Each line from the one holding "GFX - https://travis-ci.org/adafruit/Adafruit-GFX-Library" to the last line below must be written out exactly, with no other output.

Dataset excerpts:
========================================

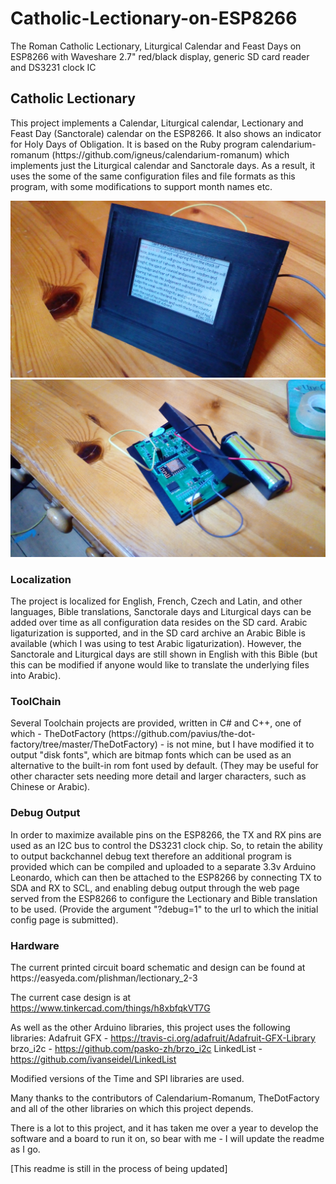 # Catholic-Lectionary-on-ESP8266
The Roman Catholic Lectionary, Liturgical Calendar and Feast Days on ESP8266 with Waveshare 2.7" red/black display, generic SD card reader and DS3231 clock IC

<h2>Catholic Lectionary</h2>
<p>
This project implements a Calendar, Liturgical calendar, Lectionary and Feast Day (Sanctorale) calendar on the ESP8266. It also shows an indicator for Holy Days of Obligation.
It is based on the Ruby program calendarium-romanum (https://github.com/igneus/calendarium-romanum) which implements just the Liturgical calendar and Sanctorale days. As a result, it uses the some of the same configuration files and file formats as this program, with some modifications to support month names etc.
</p>

![Preview1](./lectionary2.jpg)
![Preview2](./lectionary3.jpg)

<h3>Localization</h3>
<p>
The project is localized for English, French, Czech and Latin, and other languages, Bible translations, Sanctorale days and Liturgical days can be added over time as all configuration data resides on the SD card.
Arabic ligaturization is supported, and in the SD card archive an Arabic Bible is available (which I was using to test Arabic ligaturization). However, the Sanctorale and Liturgical days are still shown in English with this Bible (but this can be modified if anyone would like to translate the underlying files into Arabic).
</p>

<h3>ToolChain</h3>
<p>
Several Toolchain projects are provided, written in C# and C++, one of which - TheDotFactory (https://github.com/pavius/the-dot-factory/tree/master/TheDotFactory) - is not mine, but I have modified it to output "disk fonts", which are bitmap fonts which can be used as an alternative to the built-in rom font used by default. (They may be useful for other character sets needing more detail and larger characters, such as Chinese or Arabic).
<p>

<h3>Debug Output</h3>
<p>
In order to maximize available pins on the ESP8266, the TX and RX pins are used as an I2C bus to control the DS3231 clock chip. So, to retain the ability to output backchannel debug text therefore an additional program is provided which can be compiled and uploaded to a separate 3.3v Arduino Leonardo, which can then be attached to the ESP8266 by connecting TX to SDA and RX to SCL, and enabling debug output through the web page served from the ESP8266 to configure the Lectionary and Bible translation to be used. (Provide the argument "?debug=1" to the url to which the initial config page is submitted).
</p>

<h3>Hardware</h3>
The current printed circuit board schematic and design can be found at https://easyeda.com/plishman/lectionary_2-3

The current case design is at https://www.tinkercad.com/things/h8xbfqkVT7G

As well as the other Arduino libraries, this project uses the following libraries:
Adafruit GFX - https://travis-ci.org/adafruit/Adafruit-GFX-Library
brzo_i2c - https://github.com/pasko-zh/brzo_i2c
LinkedList - https://github.com/ivanseidel/LinkedList

Modified versions of the Time and SPI libraries are used.

Many thanks to the contributors of Calendarium-Romanum, TheDotFactory and all of the other libraries on which this project depends.
<p>
There is a lot to this project, and it has taken me over a year to develop the software and a board to run it on, so bear with me - I will update the readme as I go.
</p>
[This readme is still in the process of being updated]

========================================

= ANSWER SPACE =
Adafruit GFX - https://travis-ci.org/adafruit/Adafruit-GFX-Library
brzo_i2c - https://github.com/pasko-zh/brzo_i2c
LinkedList - https://github.com/ivanseidel/LinkedList

Modified versions of the Time and SPI libraries are used.

Many thanks to the contributors of Calendarium-Romanum, TheDotFactory and all of the other libraries on which this project depends.
<p>
There is a lot to this project, and it has taken me over a year to develop the software and a board to run it on, so bear with me - I will update the readme as I go.
</p>
[This readme is still in the process of being updated]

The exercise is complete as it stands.